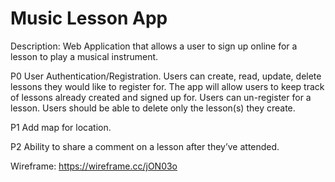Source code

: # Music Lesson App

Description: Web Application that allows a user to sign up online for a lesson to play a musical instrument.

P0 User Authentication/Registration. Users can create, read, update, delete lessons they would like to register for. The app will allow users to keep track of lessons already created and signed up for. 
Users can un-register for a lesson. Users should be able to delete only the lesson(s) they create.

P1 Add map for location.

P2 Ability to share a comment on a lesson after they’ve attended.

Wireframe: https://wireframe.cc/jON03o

Assignment
Return each line above exactly; any pictures are to be skipped.

Written solution
Source code

: # Music Lesson App

Description: Web Application that allows a user to sign up online for a lesson to play a musical instrument.

P0 User Authentication/Registration. Users can create, read, update, delete lessons they would like to register for. The app will allow users to keep track of lessons already created and signed up for. 
Users can un-register for a lesson. Users should be able to delete only the lesson(s) they create.

P1 Add map for location.

P2 Ability to share a comment on a lesson after they’ve attended.

Wireframe: https://wireframe.cc/jON03o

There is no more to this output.